Provided entries:
-- Opening Marker --

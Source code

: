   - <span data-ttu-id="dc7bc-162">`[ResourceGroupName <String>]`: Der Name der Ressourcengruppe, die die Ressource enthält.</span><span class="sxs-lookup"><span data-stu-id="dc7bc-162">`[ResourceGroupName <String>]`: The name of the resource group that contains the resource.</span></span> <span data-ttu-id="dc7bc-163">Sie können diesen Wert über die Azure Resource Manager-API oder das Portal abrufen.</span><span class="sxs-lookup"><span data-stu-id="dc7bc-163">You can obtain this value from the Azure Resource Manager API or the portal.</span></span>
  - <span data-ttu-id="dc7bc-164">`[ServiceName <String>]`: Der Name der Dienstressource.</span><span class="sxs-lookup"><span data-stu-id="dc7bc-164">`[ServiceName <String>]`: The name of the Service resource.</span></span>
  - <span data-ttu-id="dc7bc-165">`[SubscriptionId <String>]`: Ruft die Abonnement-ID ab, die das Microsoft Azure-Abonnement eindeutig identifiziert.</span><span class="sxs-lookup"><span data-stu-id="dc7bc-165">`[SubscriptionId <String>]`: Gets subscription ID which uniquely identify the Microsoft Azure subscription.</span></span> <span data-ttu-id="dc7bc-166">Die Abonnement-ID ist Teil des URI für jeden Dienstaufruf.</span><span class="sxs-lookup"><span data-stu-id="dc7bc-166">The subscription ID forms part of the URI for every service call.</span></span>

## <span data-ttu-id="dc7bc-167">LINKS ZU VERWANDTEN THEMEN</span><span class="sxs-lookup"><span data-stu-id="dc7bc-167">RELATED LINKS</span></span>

-- Closing Marker --

Every line from the one containing "every service call.</span></span>" through the end of the material above should be retyped exactly; please include nothing else.

Task response:
  - <span data-ttu-id="dc7bc-165">`[SubscriptionId <String>]`: Ruft die Abonnement-ID ab, die das Microsoft Azure-Abonnement eindeutig identifiziert.</span><span class="sxs-lookup"><span data-stu-id="dc7bc-165">`[SubscriptionId <String>]`: Gets subscription ID which uniquely identify the Microsoft Azure subscription.</span></span> <span data-ttu-id="dc7bc-166">Die Abonnement-ID ist Teil des URI für jeden Dienstaufruf.</span><span class="sxs-lookup"><span data-stu-id="dc7bc-166">The subscription ID forms part of the URI for every service call.</span></span>

## <span data-ttu-id="dc7bc-167">LINKS ZU VERWANDTEN THEMEN</span><span class="sxs-lookup"><span data-stu-id="dc7bc-167">RELATED LINKS</span></span>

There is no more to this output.